The Hindus of Goa were one of the most affected by the inquisition. The condemned Hindus were publicly burned at the stake in the square outside the Sé Cathedral in batches during ceremonies . Those who confessed to their accused heresy would be strangled prior to the burning. In this case, heresy was to practice a faith other than Christianity.
Historian R.N. Sakshena writes “.. in the name of the religion of peace and love, the tribunal(s) practiced cruelties to the extent that every word of theirs was a sentence of death”.
Anti-Hindu laws and prohibitions
Laws were passed banning Christians from keeping Hindus in their employ, and the public worship of Hindus were deemed unlawful:
A large number of restrictive religious laws were enacted, including the banning of Hindu musical instruments and clothing. Hindu temples were converted or destroyed, and Christian churches built in their place, often from the materials of the temples they replaced. Throughout this period several important Hindu texts were burned in an effort to saturate the area with Christian religious texts.
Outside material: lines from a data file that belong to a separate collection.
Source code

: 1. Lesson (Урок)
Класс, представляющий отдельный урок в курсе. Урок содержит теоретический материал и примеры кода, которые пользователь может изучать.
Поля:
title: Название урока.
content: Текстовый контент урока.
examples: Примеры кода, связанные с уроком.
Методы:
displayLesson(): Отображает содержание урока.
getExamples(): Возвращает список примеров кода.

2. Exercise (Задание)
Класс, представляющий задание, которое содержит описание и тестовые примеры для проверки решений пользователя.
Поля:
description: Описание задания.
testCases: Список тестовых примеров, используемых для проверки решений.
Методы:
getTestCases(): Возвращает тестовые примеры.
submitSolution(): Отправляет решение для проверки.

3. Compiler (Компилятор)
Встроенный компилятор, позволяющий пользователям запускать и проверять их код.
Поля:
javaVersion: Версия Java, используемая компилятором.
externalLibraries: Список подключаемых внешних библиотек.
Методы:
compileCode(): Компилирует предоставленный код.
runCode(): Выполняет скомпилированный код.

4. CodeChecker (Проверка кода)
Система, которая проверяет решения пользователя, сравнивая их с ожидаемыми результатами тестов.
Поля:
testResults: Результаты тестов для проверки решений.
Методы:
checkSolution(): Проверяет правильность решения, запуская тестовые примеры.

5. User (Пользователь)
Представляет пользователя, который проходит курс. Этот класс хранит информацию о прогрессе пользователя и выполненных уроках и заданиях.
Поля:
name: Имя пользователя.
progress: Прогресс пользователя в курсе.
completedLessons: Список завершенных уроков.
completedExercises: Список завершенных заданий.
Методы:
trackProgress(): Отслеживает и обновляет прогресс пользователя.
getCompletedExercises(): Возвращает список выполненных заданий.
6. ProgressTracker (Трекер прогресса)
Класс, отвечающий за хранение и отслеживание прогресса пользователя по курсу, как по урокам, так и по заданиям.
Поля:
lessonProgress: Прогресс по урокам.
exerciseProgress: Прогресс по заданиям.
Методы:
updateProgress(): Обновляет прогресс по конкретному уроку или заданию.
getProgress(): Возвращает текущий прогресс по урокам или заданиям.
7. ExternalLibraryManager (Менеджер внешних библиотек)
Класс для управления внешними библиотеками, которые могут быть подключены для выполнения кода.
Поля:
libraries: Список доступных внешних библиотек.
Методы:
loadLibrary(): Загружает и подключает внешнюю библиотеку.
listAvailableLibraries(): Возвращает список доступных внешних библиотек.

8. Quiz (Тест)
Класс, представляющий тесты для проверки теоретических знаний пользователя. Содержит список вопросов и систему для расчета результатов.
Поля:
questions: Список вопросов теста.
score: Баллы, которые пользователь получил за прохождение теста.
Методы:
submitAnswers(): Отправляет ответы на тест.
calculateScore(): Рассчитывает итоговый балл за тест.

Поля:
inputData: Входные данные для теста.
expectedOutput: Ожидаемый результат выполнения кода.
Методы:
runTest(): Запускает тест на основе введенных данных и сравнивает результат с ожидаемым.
Orders were issued that Hindu children who were orphaned be “taken immediately and handed over to the College of St. Paul of the society of Jesus of the said city of Goa, for being baptized, educated and indoctrinated by the Fathers of the said College and being directed by them and placed in positions according to their respective aptitudes and abilities”. The order was endorsed by the viceroy of Goa, Antao de Noronha and the Governor, Antonio Moniz Barrette. While the original order applied only to orphans, there were frequent complaints that Hindu children with parents were kidnapped from their families and forcibly baptized. Some Hindu families secretly smuggled their children out of Goa. Other less fortunate Hindus paid extortion money to Christian priests to keep their children from being kidnapped and baptized
Many Christian priests disagreed with these draconian measures and sympathized with the Hindus, generating a brief lull in the forced conversions. However, Francis Xavier, the “Father of the Christians”, upon hearing of this, complained to the Archbishop and reinstated a new wave of forced conversions.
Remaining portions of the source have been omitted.